At present, no literature report exists on the production of collagen peptide while chondroitin sulfate is prepared, and the prepared collagen peptide has high protein content, good solubility and obvious whitening effect while the high-purity chondroitin sulfate is prepared. Meanwhile, the pressure of sewage treatment is greatly reduced, the original waste components are reasonably utilized, and the comprehensive benefit is improved.

Disclosure of Invention

The invention provides a method for preparing high-purity collagen peptide from chondroitin sulfate ultrafiltration waste liquid.

In order to achieve the purpose, the invention adopts the following technical scheme.

A method for co-producing high-purity collagen peptide by chondroitin sulfate comprises the following steps:

(1) adding protease into raw materials, performing enzymolysis in water, adjusting pH, heating to inactivate enzyme, and filtering to obtain enzymolysis solution I;

(2) ultrafiltering the enzymolysis solution I through a membrane with the molecular weight cutoff of 10kDa to obtain a concentrated solution I and an effluent I;

(3) separating and purifying the concentrated solution I to prepare chondroitin sulfate; concentrating the effluent I by a nanofiltration membrane to obtain a concentrated solution II and an effluent II;

(4) adjusting the pH of the concentrated solution II, and adsorbing by strong anion resin;

(5) filtering with resin, adjusting pH, heating, adding protease for enzymolysis, heating to inactivate enzyme, and filtering to obtain enzymolysis solution II;

(6) adjusting the pH of the enzymolysis liquid II, adding activated carbon for adsorption, and filtering to obtain a filtrate;

(7) sterilizing the filtrate, filtering and drying to obtain the collagen peptide.

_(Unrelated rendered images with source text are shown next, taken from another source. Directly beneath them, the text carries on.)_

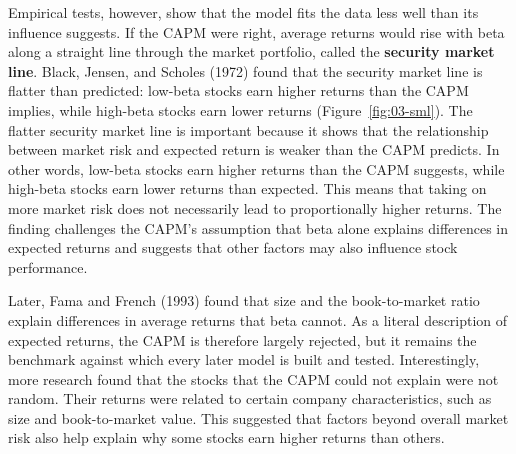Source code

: Empirical tests, however, show that the model fits the data less well than its influence suggests. If the CAPM were right, average returns would rise with beta along a straight line through the market portfolio, called the \textbf{security market line}. Black, Jensen, and Scholes (1972) found that the security market line is flatter than predicted: low-beta stocks earn higher returns than the CAPM implies, while high-beta stocks earn lower returns (Figure~\ref{fig:03-sml}). 
The flatter security market line is important because it shows that the relationship between market risk and expected return is weaker than the CAPM predicts. In other words, low-beta stocks earn higher returns than the CAPM suggests, while high-beta stocks earn lower returns than expected. This means that taking on more market risk does not necessarily lead to proportionally higher returns. The finding challenges the CAPM's assumption that beta alone explains differences in expected returns and suggests that other factors may also influence stock performance. 

Later, Fama and French (1993) found that size and the book-to-market ratio explain differences in average returns that beta cannot. As a literal description of expected returns, the CAPM is therefore largely rejected, but it remains the benchmark against which every later model is built and tested. 
Interestingly, more research found that the stocks that the CAPM could not explain were not random. Their returns were related to certain company characteristics, such as size and book-to-market value. This suggested that factors beyond overall market risk also help explain why some stocks earn higher returns than others.




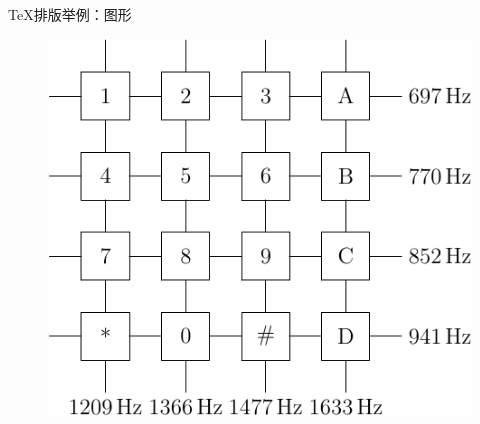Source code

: \documentclass[xcolor=table,dvipsnames,svgnames]{beamer}
\begin{document}
\begin{frame}{\TeX{}排版举例：图形}
\begin{minipage}[t]{0.5\linewidth}
\begin{figure}[h]
  \centering
  \includegraphics[height=.33\textheight]{dtmf.pdf}
\end{figure}
\end{minipage}
\end{frame}
\end{document}
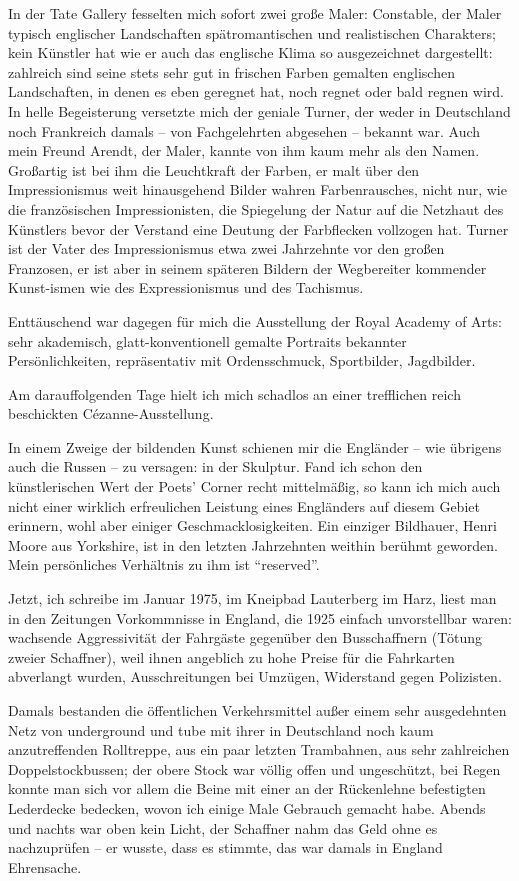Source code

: In der Tate Gallery fesselten mich sofort zwei große Maler: Constable, der Maler typisch englischer Landschaften spätromantischen und realistischen Charakters; kein Künstler hat wie er auch das englische Klima so ausgezeichnet dargestellt: zahlreich sind seine stets sehr gut in frischen Farben gemalten englischen Landschaften, in denen es eben geregnet hat, noch regnet oder bald regnen wird. In helle Begeisterung versetzte mich der geniale Turner, der weder in Deutschland noch Frankreich damals -- von Fachgelehrten abgesehen -- bekannt war. Auch mein Freund Arendt, der Maler, kannte von ihm kaum mehr als den Namen. Großartig ist bei ihm die Leuchtkraft der Farben, er malt über den Impressionismus weit hinausgehend Bilder wahren Farbenrausches, nicht nur, wie die französischen Impressionisten, die Spiegelung der Natur auf die Netzhaut des Künstlers bevor der Verstand eine Deutung der Farbflecken vollzogen hat. Turner ist der Vater des Impressionismus etwa zwei Jahrzehnte vor den großen Franzosen, er ist aber in seinem späteren Bildern der Wegbereiter kommender Kunst-ismen wie des Expressionismus und des Tachismus.

Enttäuschend war dagegen für mich die Ausstellung der Royal Academy of Arts: sehr akademisch, glatt-konventionell gemalte Portraits bekannter Persönlichkeiten, repräsentativ mit Ordensschmuck, Sportbilder, Jagdbilder.

Am darauffolgenden Tage hielt ich mich schadlos an einer trefflichen reich beschickten Cézanne-Ausstellung.

In einem Zweige der bildenden Kunst schienen mir die Engländer -- wie übrigens auch die Russen -- zu versagen: in der Skulptur. Fand ich schon den künstlerischen Wert der Poets' Corner recht mittelmäßig, so kann ich mich auch nicht einer wirklich erfreulichen Leistung eines Engländers auf diesem Gebiet erinnern, wohl aber einiger Geschmacklosigkeiten. Ein einziger Bildhauer, Henri Moore aus Yorkshire, ist in den letzten Jahrzehnten weithin berühmt geworden. Mein persönliches Verhältnis zu ihm ist \enquote{reserved}.

Jetzt, ich schreibe im Januar 1975, im Kneipbad Lauterberg im Harz, liest man in den Zeitungen Vorkommnisse in England, die 1925 einfach unvorstellbar waren: wachsende Aggressivität der Fahrgäste gegenüber den Busschaffnern (Tötung zweier Schaffner), weil ihnen angeblich zu hohe Preise für die Fahrkarten abverlangt wurden, Ausschreitungen bei Umzügen, Widerstand gegen Polizisten.

Damals bestanden die öffentlichen Verkehrsmittel außer einem sehr ausgedehnten Netz von underground und tube mit ihrer in Deutschland noch kaum anzutreffenden Rolltreppe, aus ein paar letzten Trambahnen, aus sehr zahlreichen Doppelstockbussen; der obere Stock war völlig offen und ungeschützt, bei Regen konnte man sich vor allem die Beine mit einer an der Rückenlehne befestigten Lederdecke bedecken, wovon ich einige Male Gebrauch gemacht habe. Abends und nachts war oben kein Licht, der Schaffner nahm das Geld ohne es nachzuprüfen -- er wusste, dass es stimmte, das war damals in England Ehrensache.


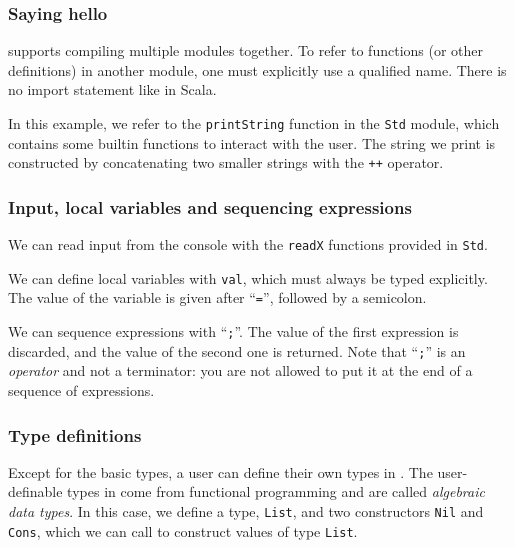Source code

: \subsubsection{Saying hello}

\begin{figure}[h]
    
\end{figure}

\langname supports compiling multiple modules together.
To refer to functions (or other definitions) in another module,
one must explicitly use a qualified name.
There is no import statement like in Scala.

In this example, we refer to the \lstinline{printString} function in the
\lstinline{Std} module, which contains some builtin functions to interact with the user.
The string we print is constructed by concatenating two smaller strings
with the \lstinline{++} operator.

\subsubsection{Input, local variables and sequencing expressions}

\begin{figure}[h]
    
\end{figure}

We can read input from the console with the \lstinline{readX} functions
provided in \lstinline{Std}.

We can define local variables with \lstinline{val},
which must always be typed explicitly.
The value of the variable is given after ``\lstinline{=}'',
followed by a semicolon.

We can sequence expressions with ``\lstinline{;}''.
The value of the first expression is discarded,
and the value of the second one is returned.
Note that ``\lstinline{;}'' is an \emph{operator}
and not a terminator: you are not allowed to put it 
at the end of a sequence of expressions.

\subsubsection{Type definitions}

\begin{figure}[h]
    
\end{figure}

Except for the basic types, a user can define their own types in \langname.
The user-definable types in \langname come from functional programming and
are called \emph{algebraic data types}.
In this case, we define a type, \lstinline{List},
and two constructors \lstinline{Nil} and \lstinline{Cons},
which we can call to construct values of type \lstinline{List}.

Before the step (1), the method also comprises a raw material heat treatment step: heating cartilage in water at 90-100 deg.C for 2-4 hr.

In the step (1), the mass volume ratio of the raw materials to the water is 1: 5-10.

In the step (1), the adding amount of the protease is 0.5-1.5% of the mass of the cartilage. The protease is subtilisin.

In the step (1), the enzymolysis temperature is 45-50 ℃, the enzymolysis time is 2-4h, and the enzymolysis pH is 8-9.

In the step (1), the pH is 4.2-5.0, and the temperature for inactivating the protease is 75-85 ℃.

In the step (2), the endpoint of the ultrafiltration is the OD of the effluent I₂₈₀Not greater than 0.6.

In the step (2), the volume of the enzymolysis solution is maintained to be 1/4-1/6 of the volume of the enzymolysis solution I through ultrafiltration.

In the step (3), the molecular weight cut-off of the nanofiltration membrane is 200-500 daltons.

In the step (3), the nanofiltration conditions are as follows: the pressure is 4.2-5.5bar, and the solution temperature is 50-60 deg.C.

In step (3), the conductivity of effluent II was 5-12 ms/cm.

In the step (4), the pH is 6.8-7.2.

In the step (4), the volume ratio of the strong anion resin to the concentrated solution II is 2-5: 100. The strong anion resin is selected from FPA98 resin, D201 resin or D202 resin.

In the step (5), the pH is 8-9. The enzymolysis temperature is 45-50 ℃.

In the step (5), the protease is alkaline protease; preferably a mixture of subtilisin and trypsin. More preferably, subtilisin is added in an amount of 0.1 to 0.3% by weight of the protein and trypsin is added in an amount of 0.2 to 0.5% by weight of the protein.

In the step (5), a step of adding a protease activator is further included before the temperature is raised. The protease activator is selected from at least one of soluble calcium salt, soluble zinc salt or soluble magnesium salt, such as calcium chloride, zinc chloride, and magnesium chloride. The adding amount of the soluble calcium salt is 10-20% of the mass of the protease, and the adding amount of the soluble zinc salt or the soluble magnesium salt is 20-30% of the mass of the protease.

In the step (5), the pH of the inactivated enzyme is 4.2-5.0, and the heating temperature is 75-85 ℃.

In the step (6), the pH is 5.0 to 6.0.

In the step (6), the mass volume ratio of the activated carbon to the concentrated solution II is 1-2%.

In the step (6), the adsorption time is 1.5-2 h.

In the step (7), the sterilization is high-pressure steam sterilization; preferably, the temperature is 110-130 ℃, the pressure is 0.1-0.3Mpa, and the time is 10-20 min.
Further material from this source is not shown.